◆ TASK TO COMPLETE:
Below are some records; copy each line in them that contains "Slash".

◆ Saved entries:
● ● ●
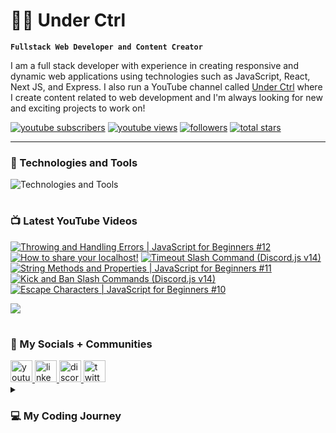 # 👨‍💻 Under Ctrl

**`Fullstack Web Developer and Content Creator`**

I am a full stack developer with experience in creating responsive and dynamic web applications using technologies such as JavaScript, React, Next JS, and Express. I also run a YouTube channel called [Under Ctrl](https://youtube.com/@underctrl) where I create content related to web development and I'm always looking for new and exciting projects to work on!

<p align="left">
      <a href="https://www.youtube.com/@underctrl?sub_confirmation=1">
         <img alt="youtube subscribers" title="Subscribe" src="https://custom-icon-badges.demolab.com/youtube/channel/subscribers/UCz9RBZbD1JqTGUvs0GPUtrQ?color=%23E05D44&label=SUBSCRIBE&logo=video&logoColor=white&style=for-the-badge&labelColor=CE4630"/></a> 
      <a href="https://www.youtube.com/@underctrl/videos">
         <img alt="youtube views" title="YouTube Views" src="https://custom-icon-badges.demolab.com/youtube/channel/views/UCz9RBZbD1JqTGUvs0GPUtrQ?color=%23E1AD0E&logo=eye&logoColor=white&style=for-the-badge&labelColor=C79600"/></a> 
      <a href="https://github.com/notunderctrl?tab=followers">
         <img alt="followers" title="Follow me" src="https://custom-icon-badges.demolab.com/github/followers/notunderctrl?color=236ad3&labelColor=1155ba&style=for-the-badge&logo=person-add&label=Follow&logoColor=white"/></a>
      <a href="https://github.com/notunderctrl?tab=repositories&sort=stargazers">
         <img alt="total stars" title="Total stars on GitHub" src="https://custom-icon-badges.demolab.com/github/stars/notunderctrl?color=55960c&style=for-the-badge&labelColor=488207&logo=star"/></a>
</p>
   
---

### 🧰 Technologies and Tools

<div>
  <img src="https://skillicons.dev/icons?i=vscode,html,css,scss,js,nodejs,mongodb,express,git,react,next,ts,tailwind" alt="Technologies and Tools" />
</div>

#

### 📺 Latest YouTube Videos

 <!-- BEGIN YOUTUBE-CARDS -->
[![Throwing and Handling Errors | JavaScript for Beginners #12](https://ytcards.demolab.com/?id=DmjGZgjp_Z8&title=Throwing+and+Handling+Errors+%7C+JavaScript+for+Beginners+%2312&lang=en&timestamp=1674831609&background_color=%230d1117&title_color=%23ffffff&stats_color=%23dedede&width=250 "Throwing and Handling Errors | JavaScript for Beginners #12")](https://www.youtube.com/watch?v=DmjGZgjp_Z8)
[![How to share your localhost!](https://ytcards.demolab.com/?id=RLYqvlOw1mE&title=How+to+share+your+localhost%21&lang=en&timestamp=1674658816&background_color=%230d1117&title_color=%23ffffff&stats_color=%23dedede&width=250 "How to share your localhost!")](https://www.youtube.com/watch?v=RLYqvlOw1mE)
[![Timeout Slash Command (Discord.js v14)](https://ytcards.demolab.com/?id=bSVFeuWLyUI&title=Timeout+Slash+Command+%28Discord.js+v14%29&lang=en&timestamp=1674486021&background_color=%230d1117&title_color=%23ffffff&stats_color=%23dedede&width=250 "Timeout Slash Command (Discord.js v14)")](https://www.youtube.com/watch?v=bSVFeuWLyUI)
[![String Methods and Properties | JavaScript for Beginners #11](https://ytcards.demolab.com/?id=ayrM671vKH4&title=String+Methods+and+Properties+%7C+JavaScript+for+Beginners+%2311&lang=en&timestamp=1674226803&background_color=%230d1117&title_color=%23ffffff&stats_color=%23dedede&width=250 "String Methods and Properties | JavaScript for Beginners #11")](https://www.youtube.com/watch?v=ayrM671vKH4)
[![Kick and Ban Slash Commands (Discord.js v14)](https://ytcards.demolab.com/?id=B7_77HK0fnY&title=Kick+and+Ban+Slash+Commands+%28Discord.js+v14%29&lang=en&timestamp=1674054013&background_color=%230d1117&title_color=%23ffffff&stats_color=%23dedede&width=250 "Kick and Ban Slash Commands (Discord.js v14)")](https://www.youtube.com/watch?v=B7_77HK0fnY)
[![Escape Characters | JavaScript for Beginners #10](https://ytcards.demolab.com/?id=d-l0atihCqg&title=Escape+Characters+%7C+JavaScript+for+Beginners+%2310&lang=en&timestamp=1673967634&background_color=%230d1117&title_color=%23ffffff&stats_color=%23dedede&width=250 "Escape Characters | JavaScript for Beginners #10")](https://www.youtube.com/watch?v=d-l0atihCqg)
<!-- END YOUTUBE-CARDS -->

[<img src="https://custom-icon-badges.demolab.com/badge/-Subscribe%20For%20More-red?style=for-the-badge&logo=video&logoColor=white"/>](https://www.youtube.com/@underctrl?sub_confirmation=1)

#

###  💬 My Socials + Communities

<div>
  <a href="https://youtube.com/@underctrl" target="_blank">
    <img src="https://img.shields.io/static/v1?message=Youtube&logo=youtube&label=&color=FF0000&logoColor=white&labelColor=&style=for-the-badge" height="35" alt="youtube logo"  />
  </a>
  <a href="https://www.linkedin.com/in/avraj-sahota-0a517825b" target="_blank">
    <img src="https://img.shields.io/static/v1?message=LinkedIn&logo=linkedin&label=&color=0072b1&logoColor=white&labelColor=&style=for-the-badge" height="35" alt="linkedin logo"  />
  </a> 
  <a href="https://discord.underctrl.io" target="_blank">
    <img src="https://img.shields.io/static/v1?message=Discord&logo=discord&label=&color=7289DA&logoColor=white&labelColor=&style=for-the-badge" height="35" alt="discord logo"  />
  </a>
  <a href="https://twitter.com/notunderctrl" target="_blank">
    <img src="https://img.shields.io/static/v1?message=Twitter&logo=twitter&label=&color=1DA1F2&logoColor=white&labelColor=&style=for-the-badge" height="35" alt="twitter logo"  />
  </a>
</div>

<details>
 <summary><h3>💻 My Coding Journey</h3></summary>
I got into coding in 2020, when Discord released the verified bot developer badge. I was intrigued by the idea of creating my own custom bot for the platform, so I decided to give it a try. I had no prior experience in coding, but I thought I might as well give it a shot.
<br>
<br>
I dove headfirst into Node.js and began working on my first discord bot. I encountered many challenges along the way since it was my first time coding, but I eventually got my bot up and running with some 10-15 commands. With the help of a few online friends I managed to get my bot added in a decent number of servers. However, just as I was about to apply for the verified bot developer badge, Discord removed the option altogether.
<br>
<br>
Despite this setback, I was still fascinated by the idea of creating my own web applications. I began to explore other areas of web development, and soon discovered the world of front-end web development. I learned HTML, CSS, and JavaScript, and began recreating webpages.
<br>
<br>
As my skills and knowledge grew, I started to delve deeper into web development, and eventually began building full-stack web applications. I found coding to be challenging, but also extremely rewarding. I loved the feeling of creating something from scratch, and watching it come to life.
<br>
<br>
I continue to work on my coding skills, and I am excited to see where this journey will take me. I am grateful for the opportunity to share my work on Github, and I hope to inspire others to explore the world of coding as well.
● ● ●
◆ PROBLEM SOLUTION:
[![Timeout Slash Command (Discord.js v14)](https://ytcards.demolab.com/?id=bSVFeuWLyUI&title=Timeout+Slash+Command+%28Discord.js+v14%29&lang=en&timestamp=1674486021&background_color=%230d1117&title_color=%23ffffff&stats_color=%23dedede&width=250 "Timeout Slash Command (Discord.js v14)")](https://www.youtube.com/watch?v=bSVFeuWLyUI)
[![Kick and Ban Slash Commands (Discord.js v14)](https://ytcards.demolab.com/?id=B7_77HK0fnY&title=Kick+and+Ban+Slash+Commands+%28Discord.js+v14%29&lang=en&timestamp=1674054013&background_color=%230d1117&title_color=%23ffffff&stats_color=%23dedede&width=250 "Kick and Ban Slash Commands (Discord.js v14)")](https://www.youtube.com/watch?v=B7_77HK0fnY)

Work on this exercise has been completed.